Goal of the exercise -> The answer must be an exact copy of the lines from the one containing "## v0.22.2 (2025-04-28)" through the final line of the material, both included, and nothing else.
** Source material follows **
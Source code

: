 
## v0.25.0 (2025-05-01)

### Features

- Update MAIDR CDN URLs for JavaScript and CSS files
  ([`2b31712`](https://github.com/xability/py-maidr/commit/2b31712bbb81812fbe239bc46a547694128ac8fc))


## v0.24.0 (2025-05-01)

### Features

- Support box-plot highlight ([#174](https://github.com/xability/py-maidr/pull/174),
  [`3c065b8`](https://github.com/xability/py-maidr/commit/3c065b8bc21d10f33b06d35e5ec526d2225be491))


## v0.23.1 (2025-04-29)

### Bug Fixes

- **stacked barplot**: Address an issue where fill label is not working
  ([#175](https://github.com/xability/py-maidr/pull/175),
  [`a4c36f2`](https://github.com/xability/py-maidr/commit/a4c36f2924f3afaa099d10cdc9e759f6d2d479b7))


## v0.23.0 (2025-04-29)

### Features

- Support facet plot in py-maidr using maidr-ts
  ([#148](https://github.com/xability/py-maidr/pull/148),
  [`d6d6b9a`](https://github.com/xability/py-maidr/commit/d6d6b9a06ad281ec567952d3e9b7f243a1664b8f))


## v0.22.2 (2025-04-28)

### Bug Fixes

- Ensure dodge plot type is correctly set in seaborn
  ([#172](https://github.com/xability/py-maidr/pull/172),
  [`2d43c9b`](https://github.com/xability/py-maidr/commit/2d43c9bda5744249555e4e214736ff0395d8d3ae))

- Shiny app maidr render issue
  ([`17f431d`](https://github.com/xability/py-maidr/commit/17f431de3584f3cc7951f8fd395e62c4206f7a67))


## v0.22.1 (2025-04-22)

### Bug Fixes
** End of Source material **
Answer to this exercise ->
## v0.22.2 (2025-04-28)

### Bug Fixes

- Ensure dodge plot type is correctly set in seaborn
  ([#172](https://github.com/xability/py-maidr/pull/172),
  [`2d43c9b`](https://github.com/xability/py-maidr/commit/2d43c9bda5744249555e4e214736ff0395d8d3ae))

- Shiny app maidr render issue
  ([`17f431d`](https://github.com/xability/py-maidr/commit/17f431de3584f3cc7951f8fd395e62c4206f7a67))


## v0.22.1 (2025-04-22)

### Bug Fixes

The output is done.